Literature DB >> 11215593

Accelerometric assessment of levodopa-induced dyskinesias in Parkinson's disease.

J I Hoff1, A A van den Plas, E A Wagemans, J J van Hilten.   

Abstract

Our objective was to develop parameters for objective ambulatory measurements of levodopa-induced dyskinesias (LID) in patients with Parkinson's disease (PD). Twenty-three PD patients with mild to severe LID were submitted to a standardized protocol of 1-minute recordings during rest, talking, stress, and four activities of daily life (ADL). Patients were simultaneously monitored with portable multi-channel accelerometry (four pairs of bi-axial sensors mounted onto the most affected arm, leg, and at the trunk) and recorded by video. LID severity was assessed with a modified Abnormal Involuntary Movement Scale (m-AIMS).
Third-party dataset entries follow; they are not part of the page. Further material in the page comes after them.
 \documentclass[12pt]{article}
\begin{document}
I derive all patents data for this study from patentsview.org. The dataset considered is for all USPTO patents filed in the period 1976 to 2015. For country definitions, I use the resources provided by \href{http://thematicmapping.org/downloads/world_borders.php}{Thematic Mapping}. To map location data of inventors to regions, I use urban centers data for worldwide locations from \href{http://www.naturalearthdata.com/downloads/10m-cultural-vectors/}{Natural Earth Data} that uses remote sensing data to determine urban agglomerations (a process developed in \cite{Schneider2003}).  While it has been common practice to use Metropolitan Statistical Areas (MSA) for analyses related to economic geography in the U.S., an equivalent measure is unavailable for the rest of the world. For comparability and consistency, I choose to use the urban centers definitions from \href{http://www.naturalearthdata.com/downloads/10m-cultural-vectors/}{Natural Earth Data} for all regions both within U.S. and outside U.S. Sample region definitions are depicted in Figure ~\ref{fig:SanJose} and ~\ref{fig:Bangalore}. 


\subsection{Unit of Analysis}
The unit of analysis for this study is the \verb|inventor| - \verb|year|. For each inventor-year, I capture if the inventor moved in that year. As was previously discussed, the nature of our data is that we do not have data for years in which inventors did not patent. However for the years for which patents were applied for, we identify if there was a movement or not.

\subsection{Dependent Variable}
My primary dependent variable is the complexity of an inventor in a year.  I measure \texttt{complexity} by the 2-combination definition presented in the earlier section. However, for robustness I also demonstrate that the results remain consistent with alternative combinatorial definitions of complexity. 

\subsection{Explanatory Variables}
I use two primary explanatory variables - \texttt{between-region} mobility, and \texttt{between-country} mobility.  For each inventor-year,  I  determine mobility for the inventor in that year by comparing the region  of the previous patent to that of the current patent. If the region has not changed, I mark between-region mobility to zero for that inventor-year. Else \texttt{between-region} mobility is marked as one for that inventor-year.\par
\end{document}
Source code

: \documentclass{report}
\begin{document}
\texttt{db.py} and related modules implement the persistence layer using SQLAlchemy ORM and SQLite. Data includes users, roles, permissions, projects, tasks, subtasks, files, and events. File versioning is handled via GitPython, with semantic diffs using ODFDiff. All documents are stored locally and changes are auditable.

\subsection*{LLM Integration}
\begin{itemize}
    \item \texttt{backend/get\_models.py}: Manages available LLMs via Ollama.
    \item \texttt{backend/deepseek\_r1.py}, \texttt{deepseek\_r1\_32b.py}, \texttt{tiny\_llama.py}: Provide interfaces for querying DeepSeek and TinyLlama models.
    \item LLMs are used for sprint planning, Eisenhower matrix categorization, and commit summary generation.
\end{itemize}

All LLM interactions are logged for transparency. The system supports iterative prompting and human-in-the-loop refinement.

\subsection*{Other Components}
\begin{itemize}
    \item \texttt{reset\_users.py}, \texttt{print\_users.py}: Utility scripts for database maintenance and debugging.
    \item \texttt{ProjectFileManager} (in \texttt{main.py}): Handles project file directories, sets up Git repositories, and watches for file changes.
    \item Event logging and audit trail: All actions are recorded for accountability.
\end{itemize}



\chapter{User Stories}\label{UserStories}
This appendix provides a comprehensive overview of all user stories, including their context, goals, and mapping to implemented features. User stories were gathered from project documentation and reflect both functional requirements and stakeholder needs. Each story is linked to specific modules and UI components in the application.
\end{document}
The signals were analyzed, and every 1/8-second interval the amplitude was obtained of the dominant frequency within 1-4 Hz and 4-8 Hz frequency bands (Amp1-4 and Amp4-8). For both measures, convergent validity, reproducibility, and responsiveness were determined. In absence of voluntary movements, a significant relation was found between Amp1-4 and Amp4-8 and m-AIMS. Repeated measurements during rest showed a high reproducibility (intraclass correlation coefficient = 0.90 [Amp1-4] and 0.86 [Amp4-8]). The extent to which LID increased with talking and stress correlated significantly (p = 0.02) between the objective and clinical measures (intraclass correlation for differences = 0.67). During ADL, LID occurred in a similar frequency band as voluntary movements and only Amp1-4 and Amp4-8 of the trunk and leg sensor remained highly correlated with m-AIMS. Although objective measures of LID are reliable and responsive, they fail to distinguish LID from voluntary movements. These measures are of value only when obtained during rest (all sensor sites) or during ADL when derived from those body segments that are normally not involved in these ADL tasks (trunk and leg).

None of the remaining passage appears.